Ratings29
Average rating3.7
Kim Gordon, founding member of Sonic Youth, fashion icon, and role model for a generation of women, now tells her story -- a memoir of life as an artist, of music, marriage, motherhood, independence, and as one of the first women of rock and roll. Gordon tells the story of her family, growing up in California in the '60s and '70s, her life in visual art, her move to New York City, the men in her life, her marriage, her relationship with her daughter, her music, and her band. She takes us back to the lost New York of the 1980s and '90s that gave rise to Sonic Youth, and the Alternative revolution in popular music. The band helped build a vocabulary of music -- paving the way for Nirvana, Hole, Smashing Pumpkins and many other acts. But at its core, Girl in a Band examines the route from girl to woman in uncharted territory, music, art career, what partnership means -- and what happens when that identity dissolves.
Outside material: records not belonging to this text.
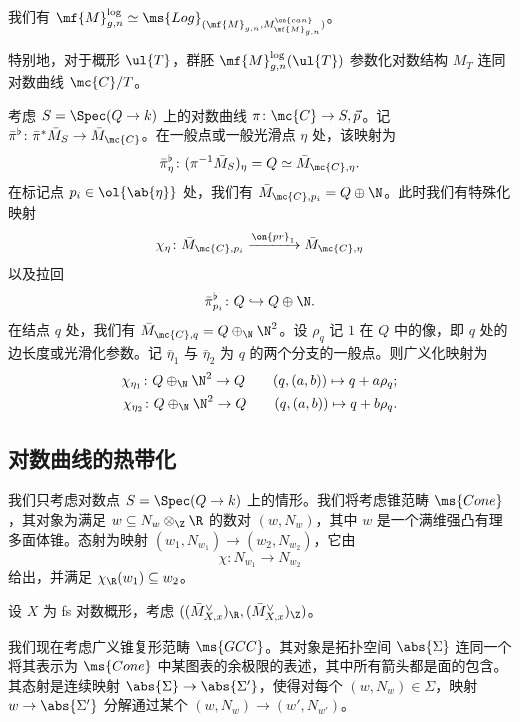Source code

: \begin{prop}
    我们有 \(\mf{M}_{g,n}^{\log} \simeq \ms{Log}_{(\mf{M}_{g,n}, M_{\mf{M}_{g,n}}^{\on{can}})}\)。
\end{prop}

特别地，对于概形 \(\ul{T}\)，群胚 \(\mf{M}_{g,n}^{\log}(\ul{T})\) 参数化对数结构 \(M_T\) 连同对数曲线 \(\mc{C} / T\)。

考虑 \(S = \Spec (Q \to k)\) 上的对数曲线 \(\pi \colon \mc{C} \to S, \vec{p}\)。记 \(\bar{\pi}^{\flat} \colon \bar{\pi}^* \bar{M}_S \to \bar{M}_{\mc{C}}\)。在一般点或一般光滑点 \(\eta\) 处，该映射为
\[ \bar{\pi}_{\eta}^{\flat} \colon (\pi^{-1} \bar{M}_S)_{\eta} = Q \simeq \bar{M}_{\mc{C}, \eta}. \]
在标记点 \(p_i \in \ol{\ab\{\eta\}}\) 处，我们有 \(\bar{M}_{\mc{C}, p_i} = Q \oplus \N\)。此时我们有特殊化映射
\[ \chi_{\eta} \colon \bar{M}_{\mc{C}, p_i} \xrightarrow{\on{pr}_1} \bar{M}_{\mc{C}, \eta} \]
以及拉回
\[ \bar{\pi}_{p_i}^{\flat} \colon Q \hookrightarrow Q \oplus \N. \]
在结点 \(q\) 处，我们有 \(\bar{M}_{\mc{C}, q} = Q \oplus_{\N} \N^2\)。设 \(\rho_q\) 记 \(1\) 在 \(Q\) 中的像，即 \(q\) 处的边长度或光滑化参数。记 \(\bar{\eta}_1\) 与 \(\bar{\eta}_2\) 为 \(q\) 的两个分支的一般点。则广义化映射为
\begin{align*}
    \chi_{\eta_1} \colon Q \oplus_{\N} \N^2 \to Q \qquad (q, (a,b)) \mapsto q + a \rho_q ;\\
    \chi_{\eta_2} \colon Q \oplus_{\N} \N^2 \to Q \qquad (q, (a,b)) \mapsto q + b \rho_q .
\end{align*}

\subsection{对数曲线的热带化}%
\label{sub:Tropicalization of log curves}

我们只考虑对数点 \(S = \Spec(Q \to k)\) 上的情形。我们将考虑锥范畴 \(\ms{Cone}\)，其对象为满足 \(w \subseteq N_w \otimes_{\Z} \R\) 的数对 \((w, N_w)\)，其中 \(w\) 是一个满维强凸有理多面体锥。态射为映射 \((w_1, N_{w_1}) \to (w_2, N_{w_2})\)，它由
\[ \chi \colon N_{w_1} \to N_{w_2} \]
给出，并满足 \(\chi_{\R}(w_1) \subseteq w_2\)。

\begin{exm}
    设 \(X\) 为 fs 对数概形，考虑 \(( (\bar{M}_{X,x}^{\vee})_{\R}, (\bar{M}_{X,x}^{\vee})_{\Z} )\)。
\end{exm}

我们现在考虑广义锥复形范畴 \(\ms{GCC}\)。其对象是拓扑空间 \(\abs{\Sigma}\) 连同一个将其表示为 \(\ms{Cone}\) 中某图表的余极限的表述，其中所有箭头都是面的包含。其态射是连续映射 \(\abs{\Sigma} \to \abs{\Sigma'}\)，使得对每个 \((w, N_w) \in \Sigma\)，映射 \(w \to \abs{\Sigma'}\) 分解通过某个 \((w, N_w) \to (w', N_{w'})\)。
Reviews with the most likes.
One sentence synopsis... Gordon records her life as an artist and bassist of Sonic Youth in a collage style memoir that borders on a series of Forest Gump style celebrity cameos. .
Read it if you like... ‘Sonic Youth', the No Wave movement, the arts scene and its commercialization in 80s New York. Super quick read, chapters are 3-4 pages long and it's sprinkled with tons of cool photos. .
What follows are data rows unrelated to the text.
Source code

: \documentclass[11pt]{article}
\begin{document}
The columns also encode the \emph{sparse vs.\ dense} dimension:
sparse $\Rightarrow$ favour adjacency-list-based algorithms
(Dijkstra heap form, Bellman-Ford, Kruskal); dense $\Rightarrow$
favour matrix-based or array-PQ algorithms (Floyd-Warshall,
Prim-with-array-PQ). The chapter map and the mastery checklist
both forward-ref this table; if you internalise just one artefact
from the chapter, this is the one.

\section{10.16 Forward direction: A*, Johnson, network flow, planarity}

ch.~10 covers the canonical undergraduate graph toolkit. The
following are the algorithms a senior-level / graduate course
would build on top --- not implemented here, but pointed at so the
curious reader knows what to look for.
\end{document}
Further reading... for a slightly better girl-in-band memoir check out Carrie Brownstein's book ‘Hunger Makes Me A Modern Girl'. A little less name droppy and more reflective.
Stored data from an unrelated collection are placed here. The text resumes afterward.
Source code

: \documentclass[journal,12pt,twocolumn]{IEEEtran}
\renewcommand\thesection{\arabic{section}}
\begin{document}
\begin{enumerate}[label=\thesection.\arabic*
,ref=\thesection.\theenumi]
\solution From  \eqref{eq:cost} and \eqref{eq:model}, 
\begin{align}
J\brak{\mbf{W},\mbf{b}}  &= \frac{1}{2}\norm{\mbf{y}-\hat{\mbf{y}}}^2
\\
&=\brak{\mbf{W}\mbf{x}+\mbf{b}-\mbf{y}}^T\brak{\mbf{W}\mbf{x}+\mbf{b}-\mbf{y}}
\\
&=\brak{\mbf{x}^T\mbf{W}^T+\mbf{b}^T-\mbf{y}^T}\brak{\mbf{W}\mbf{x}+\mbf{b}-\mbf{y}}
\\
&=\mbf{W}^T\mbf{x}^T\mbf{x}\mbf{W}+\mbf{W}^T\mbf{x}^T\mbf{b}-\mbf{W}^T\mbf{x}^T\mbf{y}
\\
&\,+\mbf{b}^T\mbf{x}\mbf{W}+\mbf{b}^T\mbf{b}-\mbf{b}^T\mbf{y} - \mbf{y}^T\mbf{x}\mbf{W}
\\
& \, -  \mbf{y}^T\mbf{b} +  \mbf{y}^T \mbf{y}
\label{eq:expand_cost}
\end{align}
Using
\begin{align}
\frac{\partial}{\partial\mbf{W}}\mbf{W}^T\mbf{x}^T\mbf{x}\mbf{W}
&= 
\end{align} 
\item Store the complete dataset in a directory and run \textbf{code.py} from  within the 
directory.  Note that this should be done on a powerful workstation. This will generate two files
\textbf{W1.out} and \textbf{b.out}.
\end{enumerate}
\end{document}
Had high hopes this would finally make a Sonic Youth fan out of me but I'm honestly shocked how boring I found it. Kim Gordon has a pretty abstract, detached way of writing that makes all the events described feel very distant and almost like they were happening to someone else. Maybe it's just that I'm not very interested in middle class art gallery culture, or that I also read Michelle Zauner and Carrie Brownstein's memoirs recently and both were much more engaging.
I will continue to not have any real feelings about Sonic Youth I guess. Truly zero opinions on this band I spent 300 pages learning about.
reminds me a little of patti smith's Just kids: New York + male creative partner + art bands + art scenes.
Kim Gordon has produced a fairly entertaining, but in this reader's opinion, standard rock and roll autobio. I know that it is difficult for families to contend with a member having mental illness and Kim writes of that, but many families have such issues. And divorce is now ubiquitous, so hardly a subject. I suppose that when a fairly well known couple split acrimoniously, the public at large have an interest. Our generally mundane lives lit large?
The vast majority of Kim's book does cover her music with Sonic Youth and her art. That I liked the best as how music and art are made is always interesting to me. But the non-art side has to be very interesting to me, and Kim's domestic life away from her art is standard fare.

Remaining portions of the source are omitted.